Skip to main content

Hong Kong protests take aim at 'locust' shoppers from mainland China

By Peter Shadbolt, CNN
updated 2:19 AM EST, Fri March 7, 2014
Visitors from mainland China wait in a queue with their goods outside the Sheung Shui train station in Hong Kong
Visitors from mainland China wait in a queue with their goods outside the Sheung Shui train station in Hong Kong
  • Hong Kong protests target shopping hordes from mainland China
  • They say local economy is geared to needs of cashed-up Chinese day-trippers, excludes locals
  • Hong Kong visitor numbers are expected to jump from 54.5 million to 70 million in three years
  • Hong Kong taken measures to curb mainland Chinese pressure on maternity beds, baby formula

Hong Kong (CNN) -- In the neon canyons of Hong Kong's Tsim Tsa Tsui -- Hong Kong's main urban shopping precinct -- the proliferation of one type of shop has cropped up along its bustling streets in recent years.

Slotted in between the malls and luxury brand boutiques, the shops open onto the street and are bathed in a harsh fluorescent light.
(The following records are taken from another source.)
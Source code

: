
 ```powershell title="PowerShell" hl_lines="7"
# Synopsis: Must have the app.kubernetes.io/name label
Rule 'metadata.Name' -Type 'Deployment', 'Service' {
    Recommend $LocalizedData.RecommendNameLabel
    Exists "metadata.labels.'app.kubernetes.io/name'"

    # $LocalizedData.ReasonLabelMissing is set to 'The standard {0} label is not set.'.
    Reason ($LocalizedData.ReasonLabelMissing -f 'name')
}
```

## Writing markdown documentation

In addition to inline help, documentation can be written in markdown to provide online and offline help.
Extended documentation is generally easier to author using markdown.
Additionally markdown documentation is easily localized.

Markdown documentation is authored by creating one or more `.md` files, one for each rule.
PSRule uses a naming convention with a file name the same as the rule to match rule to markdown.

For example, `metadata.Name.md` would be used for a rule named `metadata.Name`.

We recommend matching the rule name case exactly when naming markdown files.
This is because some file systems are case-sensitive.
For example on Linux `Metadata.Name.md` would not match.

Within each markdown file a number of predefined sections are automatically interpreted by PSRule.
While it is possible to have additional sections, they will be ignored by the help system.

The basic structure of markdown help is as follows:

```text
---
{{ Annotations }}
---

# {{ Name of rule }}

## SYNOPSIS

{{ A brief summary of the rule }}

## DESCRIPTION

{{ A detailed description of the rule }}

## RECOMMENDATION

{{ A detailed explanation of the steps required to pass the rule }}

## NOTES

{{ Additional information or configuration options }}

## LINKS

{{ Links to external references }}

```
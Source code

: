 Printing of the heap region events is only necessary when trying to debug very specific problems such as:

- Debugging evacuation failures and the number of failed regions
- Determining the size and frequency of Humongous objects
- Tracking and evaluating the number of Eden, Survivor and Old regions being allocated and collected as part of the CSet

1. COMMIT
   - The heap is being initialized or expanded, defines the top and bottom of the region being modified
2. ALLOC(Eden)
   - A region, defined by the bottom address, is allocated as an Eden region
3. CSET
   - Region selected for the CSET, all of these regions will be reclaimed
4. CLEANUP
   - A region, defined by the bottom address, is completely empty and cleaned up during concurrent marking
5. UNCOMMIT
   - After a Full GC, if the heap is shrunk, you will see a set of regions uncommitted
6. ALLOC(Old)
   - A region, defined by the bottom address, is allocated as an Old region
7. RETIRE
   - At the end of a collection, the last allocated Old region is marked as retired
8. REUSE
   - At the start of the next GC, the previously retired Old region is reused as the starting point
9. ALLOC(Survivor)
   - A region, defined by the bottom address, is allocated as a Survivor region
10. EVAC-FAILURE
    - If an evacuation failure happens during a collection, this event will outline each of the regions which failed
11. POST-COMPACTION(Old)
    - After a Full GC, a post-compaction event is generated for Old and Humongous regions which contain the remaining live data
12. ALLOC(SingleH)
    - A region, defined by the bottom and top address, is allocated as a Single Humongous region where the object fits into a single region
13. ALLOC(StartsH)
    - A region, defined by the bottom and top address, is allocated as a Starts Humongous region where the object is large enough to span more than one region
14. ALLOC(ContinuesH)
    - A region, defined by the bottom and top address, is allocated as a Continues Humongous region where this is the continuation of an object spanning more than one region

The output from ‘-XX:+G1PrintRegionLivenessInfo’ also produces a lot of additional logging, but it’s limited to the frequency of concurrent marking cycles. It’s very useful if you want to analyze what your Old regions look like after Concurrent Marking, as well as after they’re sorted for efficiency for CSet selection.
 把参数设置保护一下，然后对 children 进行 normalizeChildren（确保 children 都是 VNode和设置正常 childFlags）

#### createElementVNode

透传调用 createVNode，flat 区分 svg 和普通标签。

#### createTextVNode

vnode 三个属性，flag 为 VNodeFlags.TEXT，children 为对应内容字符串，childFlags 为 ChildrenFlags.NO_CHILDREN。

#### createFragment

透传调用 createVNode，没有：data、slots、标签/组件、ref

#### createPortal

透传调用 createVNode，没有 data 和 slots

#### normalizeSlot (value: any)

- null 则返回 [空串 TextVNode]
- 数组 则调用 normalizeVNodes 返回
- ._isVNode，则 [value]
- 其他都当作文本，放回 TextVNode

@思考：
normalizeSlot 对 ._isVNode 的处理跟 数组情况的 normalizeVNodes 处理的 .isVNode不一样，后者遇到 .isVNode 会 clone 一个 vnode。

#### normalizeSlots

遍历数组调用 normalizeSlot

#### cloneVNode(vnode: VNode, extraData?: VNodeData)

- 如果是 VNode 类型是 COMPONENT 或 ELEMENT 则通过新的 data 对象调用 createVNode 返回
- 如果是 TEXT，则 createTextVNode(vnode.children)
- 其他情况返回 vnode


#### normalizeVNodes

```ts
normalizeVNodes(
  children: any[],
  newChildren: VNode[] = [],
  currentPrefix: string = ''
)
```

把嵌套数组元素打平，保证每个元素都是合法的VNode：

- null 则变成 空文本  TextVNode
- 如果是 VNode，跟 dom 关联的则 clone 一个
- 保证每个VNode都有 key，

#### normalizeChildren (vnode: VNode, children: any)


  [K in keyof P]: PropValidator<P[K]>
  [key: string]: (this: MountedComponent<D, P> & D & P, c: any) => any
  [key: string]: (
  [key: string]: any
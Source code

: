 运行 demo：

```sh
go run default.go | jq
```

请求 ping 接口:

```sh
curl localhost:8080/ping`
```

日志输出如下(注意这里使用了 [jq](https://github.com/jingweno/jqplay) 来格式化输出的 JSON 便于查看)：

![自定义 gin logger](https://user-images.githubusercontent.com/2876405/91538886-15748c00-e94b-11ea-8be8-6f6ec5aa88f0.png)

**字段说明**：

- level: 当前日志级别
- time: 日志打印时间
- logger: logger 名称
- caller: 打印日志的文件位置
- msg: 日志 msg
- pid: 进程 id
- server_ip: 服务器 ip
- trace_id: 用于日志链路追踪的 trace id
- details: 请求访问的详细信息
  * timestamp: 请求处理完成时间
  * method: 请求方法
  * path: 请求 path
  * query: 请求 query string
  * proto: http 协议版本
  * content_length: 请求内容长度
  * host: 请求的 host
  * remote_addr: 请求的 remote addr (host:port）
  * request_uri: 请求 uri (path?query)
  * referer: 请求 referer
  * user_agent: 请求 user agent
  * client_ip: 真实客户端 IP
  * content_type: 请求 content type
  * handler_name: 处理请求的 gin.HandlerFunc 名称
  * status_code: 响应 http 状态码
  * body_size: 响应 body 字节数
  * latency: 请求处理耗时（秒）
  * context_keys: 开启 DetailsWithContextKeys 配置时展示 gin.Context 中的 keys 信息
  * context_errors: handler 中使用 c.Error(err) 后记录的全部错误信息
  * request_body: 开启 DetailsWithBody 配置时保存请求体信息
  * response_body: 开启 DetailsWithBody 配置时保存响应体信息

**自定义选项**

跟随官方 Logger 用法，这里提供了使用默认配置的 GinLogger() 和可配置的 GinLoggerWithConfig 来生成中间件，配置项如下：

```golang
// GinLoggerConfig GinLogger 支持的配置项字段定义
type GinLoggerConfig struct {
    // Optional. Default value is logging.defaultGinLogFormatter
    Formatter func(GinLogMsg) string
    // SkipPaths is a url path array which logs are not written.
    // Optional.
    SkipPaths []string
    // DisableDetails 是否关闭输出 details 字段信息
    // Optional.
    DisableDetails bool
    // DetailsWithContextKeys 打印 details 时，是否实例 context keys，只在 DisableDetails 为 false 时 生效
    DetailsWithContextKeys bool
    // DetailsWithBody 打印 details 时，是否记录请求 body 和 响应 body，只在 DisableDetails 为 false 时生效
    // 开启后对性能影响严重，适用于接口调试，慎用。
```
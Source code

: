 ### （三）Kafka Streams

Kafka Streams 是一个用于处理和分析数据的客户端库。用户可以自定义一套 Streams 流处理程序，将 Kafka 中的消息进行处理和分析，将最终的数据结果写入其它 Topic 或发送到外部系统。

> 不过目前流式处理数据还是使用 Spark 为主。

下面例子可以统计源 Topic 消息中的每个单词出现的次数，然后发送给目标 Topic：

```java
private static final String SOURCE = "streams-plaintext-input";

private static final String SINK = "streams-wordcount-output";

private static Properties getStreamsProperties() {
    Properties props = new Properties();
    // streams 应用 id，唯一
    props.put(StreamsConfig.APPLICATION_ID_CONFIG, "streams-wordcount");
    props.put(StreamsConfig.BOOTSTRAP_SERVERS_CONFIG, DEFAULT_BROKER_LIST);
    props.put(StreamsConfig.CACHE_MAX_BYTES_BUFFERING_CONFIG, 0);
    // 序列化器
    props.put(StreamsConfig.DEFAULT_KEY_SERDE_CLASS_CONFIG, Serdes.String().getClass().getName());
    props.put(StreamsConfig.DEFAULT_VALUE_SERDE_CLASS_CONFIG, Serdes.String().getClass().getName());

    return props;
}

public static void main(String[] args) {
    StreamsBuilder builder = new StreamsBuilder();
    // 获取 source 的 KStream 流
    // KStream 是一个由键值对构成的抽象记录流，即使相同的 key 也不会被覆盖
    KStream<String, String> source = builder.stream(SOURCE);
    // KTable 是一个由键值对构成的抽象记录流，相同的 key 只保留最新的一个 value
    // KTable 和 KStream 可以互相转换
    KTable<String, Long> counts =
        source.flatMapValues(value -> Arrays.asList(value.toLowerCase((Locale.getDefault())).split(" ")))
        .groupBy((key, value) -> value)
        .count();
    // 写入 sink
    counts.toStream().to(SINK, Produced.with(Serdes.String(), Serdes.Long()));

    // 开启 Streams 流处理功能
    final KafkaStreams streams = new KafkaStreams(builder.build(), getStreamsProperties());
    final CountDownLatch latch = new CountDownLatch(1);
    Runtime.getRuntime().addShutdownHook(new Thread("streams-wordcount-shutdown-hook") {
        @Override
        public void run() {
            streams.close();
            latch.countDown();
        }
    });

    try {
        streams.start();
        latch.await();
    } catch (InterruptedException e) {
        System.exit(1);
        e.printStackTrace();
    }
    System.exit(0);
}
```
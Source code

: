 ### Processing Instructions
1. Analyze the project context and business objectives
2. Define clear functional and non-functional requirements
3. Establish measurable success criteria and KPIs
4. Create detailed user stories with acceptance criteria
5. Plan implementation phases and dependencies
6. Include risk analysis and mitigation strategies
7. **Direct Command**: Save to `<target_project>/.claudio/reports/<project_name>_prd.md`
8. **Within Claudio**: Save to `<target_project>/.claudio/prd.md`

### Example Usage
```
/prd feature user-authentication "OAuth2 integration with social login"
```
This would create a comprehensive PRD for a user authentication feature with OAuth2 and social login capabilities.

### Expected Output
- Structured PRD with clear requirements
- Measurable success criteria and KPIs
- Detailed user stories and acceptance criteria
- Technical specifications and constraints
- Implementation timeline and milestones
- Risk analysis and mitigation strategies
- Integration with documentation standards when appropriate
Inside, they sell a limited and identical range of dried goods, off-the-shelf pharmaceuticals, dried baby formula -- and very little else.

"Most of our customers are mainland Chinese," said one shop employee, who requested anonymity, as he frantically tapped data into the shop's computer. "I don't know how many we get through here a day -- a lot."

For some local Hong Kongers, the shops represent an assault on the amenity of the city and highlight an economy geared increasingly to the needs of cashed-up Chinese day-trippers, rather than local people.

"The truth is that most mainlanders who come are not real tourists," columnist and TV show host Michael Chugani wrote recently in an opinion piece for the South China Morning Post.

"They are grocery shoppers. Hong Kongers have to compete with them not only for daily necessities but also for space on the MTR (mass transit system), in restaurants and shopping malls."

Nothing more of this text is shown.